3. Ada juga hal yang mutlak menjadi urusan pribadi seseorang.

Chandra Ekajaya, juga ada ornag yang bias dibilang bersikap pada ornag lain yang begitu banyak juga dari kita yang menyangkal maupun hal yang begitu janggal bagi kita. Selain itu juga satu-satunya yang bisa juga menjadi orang yang menjadi patut dalam urusan pribadi seseorang ialah orang yang bisa dibilang begitu banyak menawarkan berbagai keperibadian yang begitu unik-unik.

Bantuan dalam hal apapun bagi orang yang memang begitu sangat membutuhkan bantuan itu tentunya akan sangat.

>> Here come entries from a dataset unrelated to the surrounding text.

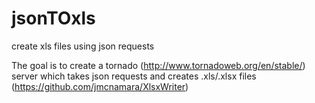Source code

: jsonTOxls
=========

create xls files using json requests

The goal is to create a tornado (http://www.tornadoweb.org/en/stable/) server which takes json requests and creates .xls/.xlsx files (https://github.com/jmcnamara/XlsxWriter)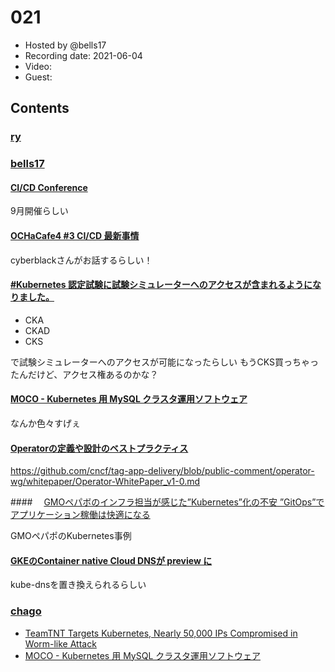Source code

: # 021

- Hosted by @bells17
- Recording date: 2021-06-04
- Video: 
- Guest: 

## Contents

### [ry](https://twitter.com/URyo_0213)

### [bells17](https://twitter.com/bells17_)

#### [CI/CD Conference](https://link.medium.com/uMx3ZNaPKgb)

9月開催らしい

#### [OCHaCafe4 #3 CI/CD 最新事情](https://ochacafe.connpass.com/event/211934/)

cyberblackさんがお話するらしい！

#### [#Kubernetes 認定試験に試験シミュレーターへのアクセスが含まれるようになりました。](https://twitter.com/linux_fdtn_jp/status/1400647935705051140?s=21)

- CKA
- CKAD
- CKS

で試験シミュレーターへのアクセスが可能になったらしい
もうCKS買っちゃったんだけど、アクセス権あるのかな？

#### [MOCO - Kubernetes 用 MySQL クラスタ運用ソフトウェア](https://blog.cybozu.io/entry/moco)

なんか色々すげぇ

#### [Operatorの定義や設計のベストプラクティス](https://twitter.com/omichiki1/status/1400281852074594304?s=21)

https://github.com/cncf/tag-app-delivery/blob/public-comment/operator-wg/whitepaper/Operator-WhitePaper_v1-0.md

####　 [GMOペパボのインフラ担当が感じた”Kubernetes”化の不安 ”GitOps”でアプリケーション稼働は快適になる](https://logmi.jp/tech/articles/324393)

GMOペパポのKubernetes事例

#### [GKEのContainer native Cloud DNSが preview に](https://twitter.com/kazshinohara/status/1399204020388986884?s=21)

kube-dnsを置き換えられるらしい

### [chago](https://twitter.com/it__chago)

- [TeamTNT Targets Kubernetes, Nearly 50,000 IPs Compromised in Worm-like Attack](https://www.trendmicro.com/en_us/research/21/e/teamtnt-targets-kubernetes--nearly-50-000-ips-compromised.html)
- [MOCO - Kubernetes 用 MySQL クラスタ運用ソフトウェア](https://blog.cybozu.io/entry/moco)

Membutuhkan hal yang sangat berguna bagi orang yang bisa dibilang sangat layak untuk kamu dapeti dan kamu punyai untuk memag kamu yang ikhlas.

4. Berhenti Gosip mulai dari sekarang

Sifat setiap orang tentunya ingin sekali mengetahui urusan orang dan juga bisa dibilang sang sangat kepo dengan urusan orang lain yang membuat kamu begitu penasaran ketika memang kamu ingin mengetahui hal itu. Tapi mulai sekarnag berhantilah melakukan hal tersebut karna tidak ada gunanya untuk kamu melakukan hal itu.

Selain hal dampak negative yang akan menimpah kamu, selain itu juga kamu tidak dapat merasakan hidup tenang dan juga tidak bisa menjadi patokan untuk diri kamu berkembang dan menjadi orang yang begitu berguna bagi masyarakat dan diri kamu sendiri.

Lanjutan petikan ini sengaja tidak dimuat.